Possible Royal Commission of Inquiry into Peter Ellis's Case

 

MARY WILSON -  Back home the lawyer for convicted pedophile Peter Ellis has written to the justice minister asking for a Royal Commission of Inquiry into the controversial case. Ellis served seven years of a ten year prison term for molesting children at the Christchurch Civic Creche and was released in 2000 still protesting his innocence.

 

He has a lot of supporters who have not been successful so far in arguing for a Commission but his lawyer Judith Ablett Kerr says new research by an Otago University professor shows just how flawed the child evidential interviews were  The Ministerial Inquiry conducted by former Chief Justice Sir Thomas Eichelbaum seven years ago found the interviews were carried out properly, but Mrs Ablett Kerr dismisses that.

 

 

JUDITH ABLETT KERR   What we now know is that that Ministerial Inquiry which was supposed to be the answer to the concerns about the Ellis case. In fact it doesn’t stand up to scrutiny

 

 

MARY WILSON -   It’s conclusions was that the way the children were interviewed was appropriate.

 

 

JUDITH ABLETT KERR   Yes

 

 

MARY WILSON -  Your argument would be that those evidential interviews with the children were too flawed to be reliable?

 

 

JUDITH ABLETT KERR   Yes, and for that I rely of course on the recent research of Professor Hayne. She says that contrary to the conclusions that were drawn in the Eichelbaum report the interviews did clearly ... and I’m quoting her now .... The interviews clearly did not meet the standards of best practice in 1991 and they would not meet current standards in 2006. The interviews were not conducted in accordance with findings from decades of scientific research investigating the reliability of children’s reports and in some instances failed to comply with even the most fundamental guidelines.

 

Now that’s a pretty damning statement. In fairness to Professor Hayne, it’s a very balanced research paper that she has produced and she says where things have been very good, but she says that 14919 questions were asked in the Ellis case of the children.  This is just the ones on tape. Only 11 of them. Only 11 out of 14919 questions were coded as free recall - that’s the type of question that gets the most reliable information from children.

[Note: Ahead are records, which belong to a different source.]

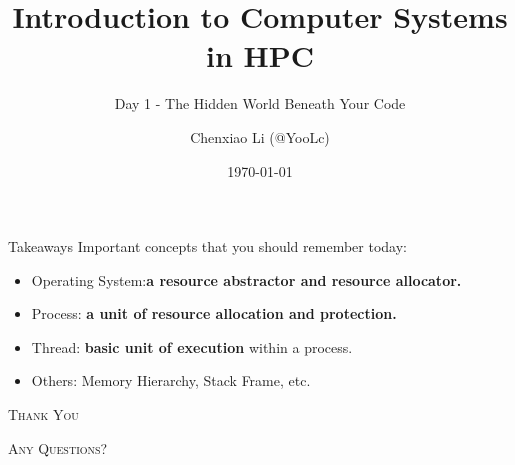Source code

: \documentclass{zjusct-beamer/zjusctbeamer}
\title{Introduction to Computer Systems in HPC}
\subtitle{Day 1 - The Hidden World Beneath Your Code}
\author[YooLc]{Chenxiao Li (@YooLc)}
\date{\today}
\institute[ZJUSCT]{Zhejiang University Supercomputing Team}
\begin{document}
\setmonofont{DejaVu Sans Mono}

\maketitle

\cutoc








\begin{frame}[fragile]{Takeaways}
	 Important concepts that you should remember today:
	\begin{itemize}
		\item Operating System:\textbf{a resource abstractor and resource allocator.}
		\item Process: \textbf{a unit of resource allocation and protection.}
		\item Thread: \textbf{basic unit of execution} within a process.
		\item Others: Memory Hierarchy, Stack Frame, etc.
	\end{itemize}
\end{frame}

\begin{frame}[standout]
	\Huge\textsc{Thank You}

	\vfill

	\LARGE\textsc{Any Questions?}
\end{frame}
\end{document}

She goes onto say that, you know, there were a certain percentage, a good percentage that were reasonably well conducted, but she points out that there were a significant percentage of questions that were capable of producing incorrect answers and false allegations.

 

 

MARY WILSON -  And given the number of questions        

 

 

JUDITH ABLETT KERR   The number of questions were in itself really brings into question of how reliable the whole of the interviews could be 

 

 

MARY WILSON -  You can only imagine a lot of very confused children

 

 

JUDITH ABLETT KERR   She said fatigue must have been a very big factor

 

 

MARY WILSON -   So why didn’t the Ministerial inquiry reach a similar finding?

 

 

JUDITH ABLETT KERR   I think the difference is this. One, it all depends who you go to (laugh).  But the experts in the Ministerial inquiry gave their opinion. What Professor Hayne has done is to provide an empirical research paper. It’s a paper based on science. It’s not opinion. It’s a scientific result  And this is the first time in the Ellis case of course that we’ve actually had a scientific result

 

 

MARY WILSON -  And that you think is enough for this government to say yes to a Royal Commission of Inquiry

 

 

JUDITH ABLETT KERR   Well, not on it’s own, it’s not.  I will obviously put that into the petition to go to London to the Privy Council, but if you couple with that the recent research papers done by a man named Ross Francis. They were published towards the end of last year in the NZ Law Journal, and they talked about the Eichelbaum inquiry and the kind of advice Justice Eichelbaum received. It was a search for how he came up with the experts that he did come up with. Because certainly one of the experts that he came up with could never be described as well known and in fact had a very clear position on interviewing of children and what was legitinmate and was not legitimate and I think there had been some difficulty in relation to a case that she had been involved in, in Canada, over techniques of child interviewing.

 

 

MARY WILSON -  There has been publicity about that

 

 

JUDITH ABLETT KERR   Yes there has, and so There have been lots of concerns and I don’t want to go into all the concerns that Mr Francis has identified but there are enough concerns about the inquiry and the integrity of the inquiry to raise ... I was going to ask the Minister to speak with me anyway about it, but when I added on top of that the research that Harlene Hayne has came up with, which contradicts the conclusion of the Ministerial Inquiry, it seems to me that those people who have been asking for a Royal Commission of Inquiry are exactly right. That’s exactly what should take place

 

 

MARY WILSON -  Any response yet from the Minister?

 

 

JUDITH ABLETT KERR   No, and in fairness it only went to her last week so I’ve got to give her time to read the letter but the call for the Royal Commission of Inquiry was of course spear headed by the research of Professor Hayne,  I’ll also point out to the Minister all the things that were absolutely unfair about the trial process itself. When I have been thinking as I have for quite some time about the Ellis case ..If we go to London to the Privy Council, we’ve got a strong case.   If we win, which I expect that we would then at the end of the day we’re still going to have to have a commission of inquiry of some kind, because a Privy Council appeal will not answer the questions about what happened at the Christchurch Civic Creche and how on earth we got into this situation

 

 

MARY WILSON -  That’s lawyer Judith Ablett Kerr. She is the lawyer for Peter Ellis.